#### [Activity]
Check every line of the records below for the string "content" and copy the ones that have it.

#### [Excerpted records]
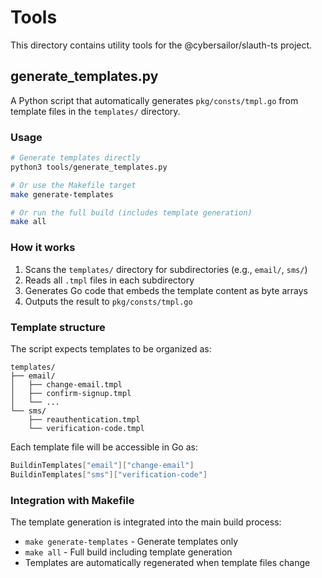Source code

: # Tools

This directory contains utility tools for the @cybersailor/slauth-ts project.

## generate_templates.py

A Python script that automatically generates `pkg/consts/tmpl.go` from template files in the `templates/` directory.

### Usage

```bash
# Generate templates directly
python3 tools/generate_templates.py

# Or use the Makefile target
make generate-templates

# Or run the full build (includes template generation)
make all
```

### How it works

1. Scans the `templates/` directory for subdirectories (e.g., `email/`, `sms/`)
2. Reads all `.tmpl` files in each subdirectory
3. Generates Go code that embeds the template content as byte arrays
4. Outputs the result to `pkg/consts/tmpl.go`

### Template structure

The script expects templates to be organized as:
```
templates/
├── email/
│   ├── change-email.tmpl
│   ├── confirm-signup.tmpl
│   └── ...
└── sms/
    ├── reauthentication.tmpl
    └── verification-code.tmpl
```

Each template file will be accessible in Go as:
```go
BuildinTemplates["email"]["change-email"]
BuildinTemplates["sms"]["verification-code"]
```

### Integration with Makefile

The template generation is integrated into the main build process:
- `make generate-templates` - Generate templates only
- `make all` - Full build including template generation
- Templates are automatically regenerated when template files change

* * *

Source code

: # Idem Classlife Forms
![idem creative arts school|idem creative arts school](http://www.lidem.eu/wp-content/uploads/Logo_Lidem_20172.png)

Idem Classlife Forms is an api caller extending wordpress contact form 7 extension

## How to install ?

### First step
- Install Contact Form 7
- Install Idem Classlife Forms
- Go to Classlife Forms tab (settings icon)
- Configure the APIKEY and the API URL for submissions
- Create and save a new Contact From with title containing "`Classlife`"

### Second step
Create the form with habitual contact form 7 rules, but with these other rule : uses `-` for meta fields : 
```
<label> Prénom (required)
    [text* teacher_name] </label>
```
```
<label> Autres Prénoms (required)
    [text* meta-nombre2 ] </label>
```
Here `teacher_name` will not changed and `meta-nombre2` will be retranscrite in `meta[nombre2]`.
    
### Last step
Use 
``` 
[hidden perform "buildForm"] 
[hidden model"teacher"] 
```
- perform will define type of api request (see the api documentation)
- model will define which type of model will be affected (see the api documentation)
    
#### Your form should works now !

==

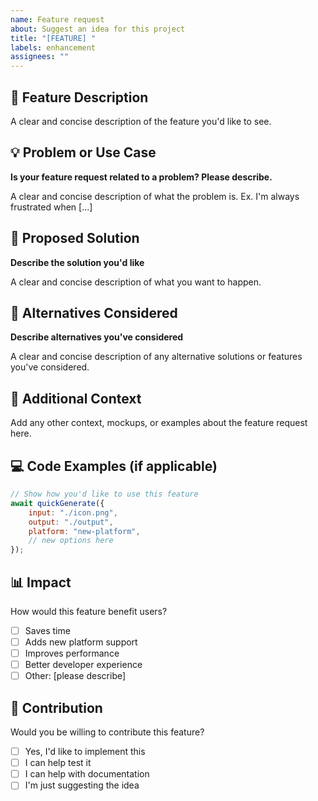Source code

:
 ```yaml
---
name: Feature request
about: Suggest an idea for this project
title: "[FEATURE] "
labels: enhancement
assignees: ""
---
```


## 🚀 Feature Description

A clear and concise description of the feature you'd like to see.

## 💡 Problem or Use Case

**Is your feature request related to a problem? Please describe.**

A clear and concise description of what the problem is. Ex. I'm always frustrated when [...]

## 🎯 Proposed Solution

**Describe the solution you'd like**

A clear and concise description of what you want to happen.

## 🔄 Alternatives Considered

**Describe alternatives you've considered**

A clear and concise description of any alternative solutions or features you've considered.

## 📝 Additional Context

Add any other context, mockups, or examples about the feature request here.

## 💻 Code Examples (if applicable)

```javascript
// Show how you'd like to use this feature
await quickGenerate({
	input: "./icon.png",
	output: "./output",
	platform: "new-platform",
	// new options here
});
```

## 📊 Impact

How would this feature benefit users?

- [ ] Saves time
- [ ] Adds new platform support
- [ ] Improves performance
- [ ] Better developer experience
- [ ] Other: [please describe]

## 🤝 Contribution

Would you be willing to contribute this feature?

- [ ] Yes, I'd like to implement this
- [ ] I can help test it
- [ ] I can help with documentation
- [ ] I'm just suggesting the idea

#### [Expected output]
3. Generates Go code that embeds the template content as byte arrays
![idem creative arts school|idem creative arts school](http://www.lidem.eu/wp-content/uploads/Logo_Lidem_20172.png)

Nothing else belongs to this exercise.